Even among the Rare Pepes approved for display in the online gallery, it’s difficult to judge how many people might find them offensive, or even whether they’re intended to offend. One work, titled “Trump Wall,” depicts a crude Mexican frog caricature, but Looney said it was created by a Mexican artist, and it has a description that reads, “Pepe not impressed by Trump Wall.” Many others explicitly address politics. There is one titled “Killary Pepe” that features the caption “circumvent any law” under an image of a Hillary Clinton frog sending an email. There is an entire series of Putin-themed Pepes. There are a handful of Trump-themed ones. There is a Pepe take on Clinton’s “I’m With Her” campaign slogan. But many Rare Pepes are so tongue-in-cheek, so caked with alternating layers of irony and truth and absurdity that it’s hard to hear any definite political signal through the noise. “There isn’t a ‘no political Pepes’ rule, so you’ll certainly find them if you’re looking through the directory,” Looney said. “Some definitely toe the line.”
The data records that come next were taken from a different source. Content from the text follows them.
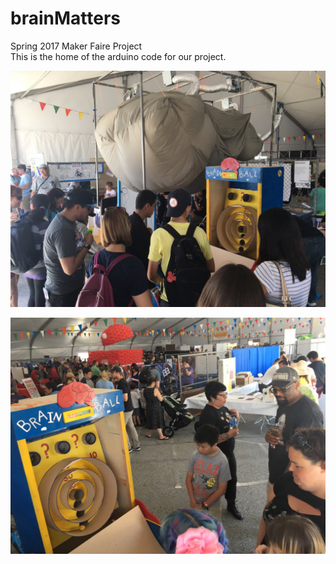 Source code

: # brainMatters
Spring 2017 Maker Faire Project    
This is the home of the arduino code for our project. 

![the brain](sccbrainmatters2.jpg)

![the brain](sccbrainmatters.jpg)
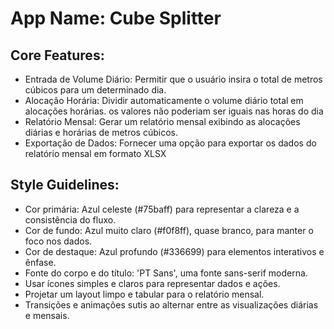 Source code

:# **App Name**: Cube Splitter

## Core Features:

- Entrada de Volume Diário: Permitir que o usuário insira o total de metros cúbicos para um determinado dia.
- Alocação Horária: Dividir automaticamente o volume diário total em alocações horárias. os valores não poderiam ser iguais nas horas do dia
- Relatório Mensal: Gerar um relatório mensal exibindo as alocações diárias e horárias de metros cúbicos.
- Exportação de Dados: Fornecer uma opção para exportar os dados do relatório mensal em formato XLSX

## Style Guidelines:

- Cor primária: Azul celeste (#75baff) para representar a clareza e a consistência do fluxo.
- Cor de fundo: Azul muito claro (#f0f8ff), quase branco, para manter o foco nos dados.
- Cor de destaque: Azul profundo (#336699) para elementos interativos e ênfase.
- Fonte do corpo e do título: 'PT Sans', uma fonte sans-serif moderna.
- Usar ícones simples e claros para representar dados e ações.
- Projetar um layout limpo e tabular para o relatório mensal.
- Transições e animações sutis ao alternar entre as visualizações diárias e mensais. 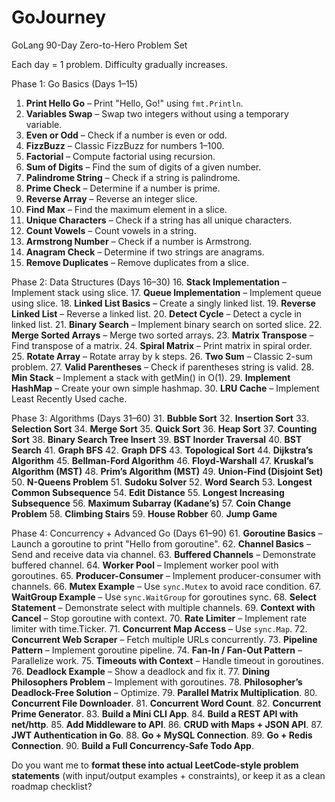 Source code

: # GoJourney
GoLang 90-Day Zero-to-Hero Problem Set

Each day = 1 problem. Difficulty gradually increases.


Phase 1: Go Basics (Days 1–15)
1. **Print Hello Go** – Print "Hello, Go!" using `fmt.Println`.
2. **Variables Swap** – Swap two integers without using a temporary variable.
3. **Even or Odd** – Check if a number is even or odd.
4. **FizzBuzz** – Classic FizzBuzz for numbers 1–100.
5. **Factorial** – Compute factorial using recursion.
6. **Sum of Digits** – Find the sum of digits of a given number.
7. **Palindrome String** – Check if a string is palindrome.
8. **Prime Check** – Determine if a number is prime.
9. **Reverse Array** – Reverse an integer slice.
10. **Find Max** – Find the maximum element in a slice.
11. **Unique Characters** – Check if a string has all unique characters.
12. **Count Vowels** – Count vowels in a string.
13. **Armstrong Number** – Check if a number is Armstrong.
14. **Anagram Check** – Determine if two strings are anagrams.
15. **Remove Duplicates** – Remove duplicates from a slice.

Phase 2: Data Structures (Days 16–30)
16. **Stack Implementation** – Implement stack using slice.
17. **Queue Implementation** – Implement queue using slice.
18. **Linked List Basics** – Create a singly linked list.
19. **Reverse Linked List** – Reverse a linked list.
20. **Detect Cycle** – Detect a cycle in linked list.
21. **Binary Search** – Implement binary search on sorted slice.
22. **Merge Sorted Arrays** – Merge two sorted arrays.
23. **Matrix Transpose** – Find transpose of a matrix.
24. **Spiral Matrix** – Print matrix in spiral order.
25. **Rotate Array** – Rotate array by k steps.
26. **Two Sum** – Classic 2-sum problem.
27. **Valid Parentheses** – Check if parentheses string is valid.
28. **Min Stack** – Implement a stack with getMin() in O(1).
29. **Implement HashMap** – Create your own simple hashmap.
30. **LRU Cache** – Implement Least Recently Used cache.


Phase 3: Algorithms (Days 31–60)
31. **Bubble Sort**
32. **Insertion Sort**
33. **Selection Sort**
34. **Merge Sort**
35. **Quick Sort**
36. **Heap Sort**
37. **Counting Sort**
38. **Binary Search Tree Insert**
39. **BST Inorder Traversal**
40. **BST Search**
41. **Graph BFS**
42. **Graph DFS**
43. **Topological Sort**
44. **Dijkstra’s Algorithm**
45. **Bellman-Ford Algorithm**
46. **Floyd-Warshall**
47. **Kruskal’s Algorithm (MST)**
48. **Prim’s Algorithm (MST)**
49. **Union-Find (Disjoint Set)**
50. **N-Queens Problem**
51. **Sudoku Solver**
52. **Word Search**
53. **Longest Common Subsequence**
54. **Edit Distance**
55. **Longest Increasing Subsequence**
56. **Maximum Subarray (Kadane’s)**
57. **Coin Change Problem**
58. **Climbing Stairs**
59. **House Robber**
60. **Jump Game**


Phase 4: Concurrency + Advanced Go (Days 61–90)
61. **Goroutine Basics** – Launch a goroutine to print "Hello from goroutine".
62. **Channel Basics** – Send and receive data via channel.
63. **Buffered Channels** – Demonstrate buffered channel.
64. **Worker Pool** – Implement worker pool with goroutines.
65. **Producer-Consumer** – Implement producer-consumer with channels.
66. **Mutex Example** – Use `sync.Mutex` to avoid race condition.
67. **WaitGroup Example** – Use `sync.WaitGroup` for goroutines sync.
68. **Select Statement** – Demonstrate select with multiple channels.
69. **Context with Cancel** – Stop goroutine with context.
70. **Rate Limiter** – Implement rate limiter with time.Ticker.
71. **Concurrent Map Access** – Use `sync.Map`.
72. **Concurrent Web Scraper** – Fetch multiple URLs concurrently.
73. **Pipeline Pattern** – Implement goroutine pipeline.
74. **Fan-In / Fan-Out Pattern** – Parallelize work.
75. **Timeouts with Context** – Handle timeout in goroutines.
76. **Deadlock Example** – Show a deadlock and fix it.
77. **Dining Philosophers Problem** – Implement with goroutines.
78. **Philosopher’s Deadlock-Free Solution** – Optimize.
79. **Parallel Matrix Multiplication**.
80. **Concurrent File Downloader**.
81. **Concurrent Word Count**.
82. **Concurrent Prime Generator**.
83. **Build a Mini CLI App**.
84. **Build a REST API with net/http**.
85. **Add Middleware to API**.
86. **CRUD with Maps + JSON API**.
87. **JWT Authentication in Go**.
88. **Go + MySQL Connection**.
89. **Go + Redis Connection**.
90. **Build a Full Concurrency-Safe Todo App**.

Do you want me to **format these into actual LeetCode-style problem statements** (with input/output examples + constraints), or keep it as a clean roadmap checklist?
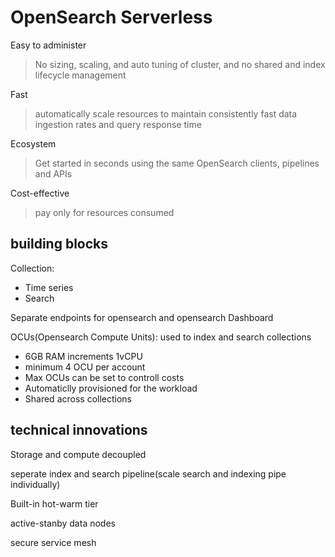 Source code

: # OpenSearch Serverless

Easy to administer

> No sizing, scaling, and auto tuning of cluster, and no shared and index lifecycle management

Fast

> automatically scale resources to maintain consistently fast data ingestion rates and  query response time

Ecosystem

> Get started in seconds using the same OpenSearch clients, pipelines and APIs

Cost-effective

> pay only for resources consumed



## building blocks

Collection:

- Time series
- Search

Separate endpoints for opensearch and opensearch Dashboard



OCUs(Opensearch Compute Units): used to index and search collections

- 6GB RAM increments 1vCPU
- minimum 4 OCU per account
- Max OCUs can be set to controll costs
- Automaticlly provisioned for the workload
- Shared across collections

## technical innovations

Storage and compute decoupled 

seperate index and search pipeline(scale search and indexing pipe individually)

Built-in hot-warm tier

active-stanby data nodes

secure service mesh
MODERN PEPENo. issued: 100
Art is often political, and good art nearly always provokes. But the specter of Pepe’s past remains. Can the project navigate the tightrope between the perfect memory of the blockchain and the long memory of the internet? The topic comes up in the Rare Pepe Blockchain Trading group from time to time. A representative exchange: “Pepe is a symbol for Nazis,” someone said. “Lol no,” came a response. “Did you know that since racists drive cars that cars are racist?” someone else added sarcastically.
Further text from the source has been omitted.